Whether these procedures give MPs the means fully to scrutinise any “Barnett consequentials” of England-only (or England and Wales only) legislation may be doubted. If they prove to be inadequate, it may be that one (unintended?) consequence of EVEL will be to reform the House of Commons’ Supply process. From the perspective of parliamentary openness and effective parliamentary scrutiny, that would be no bad thing. The Treasury, however, may take a different view.


On one level the Government are right that their proposed Standing Orders are “a relatively modest step”, as the Leader of the House has put it. All MPs will continue to be able to vote on all Bills. All that is being done is to ensure that England-only measures (or England-and-Wales only measures) proceed only with the consent of a majority of MPs representing seats in England (or England and Wales). But even relatively modest steps can have profound consequences – the ripple effect of these proposed Standing Orders may be significant, and may not yet be fully understood.

Proceeding by means of changing the House’s Standing Orders (rather than by enacting primary legislation) is the correct route, constitutionally. It is ever more difficult for legislation effectively to exclude the possibility of judicial review. Even where statute evinces a clear parliamentary intention that judicial review should be excluded, the courts are apt to set this aside and to adjudicate regardless: the recent UK Supreme Court ruling (in R (Evans) v Attorney General [2015] UKSC 21) on section 53 of the Freedom of Information Act 2000 is a potent illustration of this.

I am less confident, however, that the certification process as provided for in the Government’s proposals is fit for purpose. It risks politicising the office of Speaker. It requires the Speaker to have very full legal advice about matters the like of which have repeatedly divided the Supreme Court (in its devolution case law). And, most worryingly of all perhaps, the Speaker will be prevented from giving reasons for his decisions. This is in marked contrast to the position under the devolution statutes, where sometimes very detailed reasons may be given both by ministers and, of course, by the courts in any subsequent case law, explaining their views as to why a measure is within or outwith devolved competence. The constitutional value of transparency and openness in decision-making is hardly enhanced if Parliament and the public are prevented from seeing and understanding the reasons for decisions.

Finally, it needs to be said that the process of constitutional change is often as important as its substance. Given that the Government have a majority of English (and English-and-Welsh) seats, as well as an overall majority in the House of Commons, EVEL is a matter in respect of which there is currently no need to rush.
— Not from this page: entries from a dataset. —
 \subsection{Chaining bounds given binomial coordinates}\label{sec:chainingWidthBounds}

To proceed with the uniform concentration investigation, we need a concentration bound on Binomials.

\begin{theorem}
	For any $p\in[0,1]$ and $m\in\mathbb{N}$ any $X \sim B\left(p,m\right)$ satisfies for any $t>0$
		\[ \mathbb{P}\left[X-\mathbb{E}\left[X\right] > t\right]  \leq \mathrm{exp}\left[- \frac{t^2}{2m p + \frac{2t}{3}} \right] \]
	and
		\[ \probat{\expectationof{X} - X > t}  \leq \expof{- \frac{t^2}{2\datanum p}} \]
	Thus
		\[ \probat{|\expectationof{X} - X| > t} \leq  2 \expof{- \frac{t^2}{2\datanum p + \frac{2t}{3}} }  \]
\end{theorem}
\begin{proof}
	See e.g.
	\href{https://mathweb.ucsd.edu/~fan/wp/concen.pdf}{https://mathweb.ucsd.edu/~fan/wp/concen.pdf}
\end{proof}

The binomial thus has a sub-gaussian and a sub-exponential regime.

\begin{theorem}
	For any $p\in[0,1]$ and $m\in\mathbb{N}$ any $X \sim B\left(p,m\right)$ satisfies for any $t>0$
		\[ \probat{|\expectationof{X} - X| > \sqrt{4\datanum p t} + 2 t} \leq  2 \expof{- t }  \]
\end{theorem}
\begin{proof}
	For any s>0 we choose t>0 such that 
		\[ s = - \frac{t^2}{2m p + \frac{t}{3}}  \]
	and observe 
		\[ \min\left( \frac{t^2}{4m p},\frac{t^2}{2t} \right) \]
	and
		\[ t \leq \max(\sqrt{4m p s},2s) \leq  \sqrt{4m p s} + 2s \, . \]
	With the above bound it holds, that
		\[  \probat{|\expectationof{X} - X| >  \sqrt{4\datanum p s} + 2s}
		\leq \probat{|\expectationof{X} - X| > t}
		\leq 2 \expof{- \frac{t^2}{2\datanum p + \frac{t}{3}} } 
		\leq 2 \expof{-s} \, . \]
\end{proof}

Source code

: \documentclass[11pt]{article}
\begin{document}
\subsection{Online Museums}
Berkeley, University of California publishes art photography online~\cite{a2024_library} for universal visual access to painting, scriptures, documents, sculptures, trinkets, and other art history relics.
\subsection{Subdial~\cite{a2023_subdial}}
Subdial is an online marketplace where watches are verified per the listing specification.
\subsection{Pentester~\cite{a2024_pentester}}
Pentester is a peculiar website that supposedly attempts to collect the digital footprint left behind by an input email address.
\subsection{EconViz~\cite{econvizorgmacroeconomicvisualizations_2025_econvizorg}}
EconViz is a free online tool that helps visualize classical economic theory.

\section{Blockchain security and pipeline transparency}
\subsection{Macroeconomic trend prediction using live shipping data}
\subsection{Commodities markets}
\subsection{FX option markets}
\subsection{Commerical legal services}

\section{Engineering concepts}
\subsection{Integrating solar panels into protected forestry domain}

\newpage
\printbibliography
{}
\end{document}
Perhaps the Government would be wise to follow the advice of the House of Lords Constitution Committee which, in its 2011 report on The Process of Constitutional Change recommended that constitutional change be accompanied by careful consideration of: the impact of the proposals on existing constitutional arrangements; the importance of seeking consensus; the importance of public engagement and consultation; the importance of robust, internal scrutiny through the Cabinet Committee system; whether a Green Paper should precede the setting of Government policy; and whether a White Paper should precede the enactment of constitutional change.

If the Government want their “relatively modest proposal” to stand the test of time, they would be well advised to proceed with less haste and more care. I welcome the idea of English votes for English laws. I would welcome it more enthusiastically if I thought that its consequences and constitutional importance had been fully thought through.


[This blog post is based on written evidence submitted to the House of Commons Procedure Committee, which is undertaking an inquiry into the Government’s EVEL proposals.]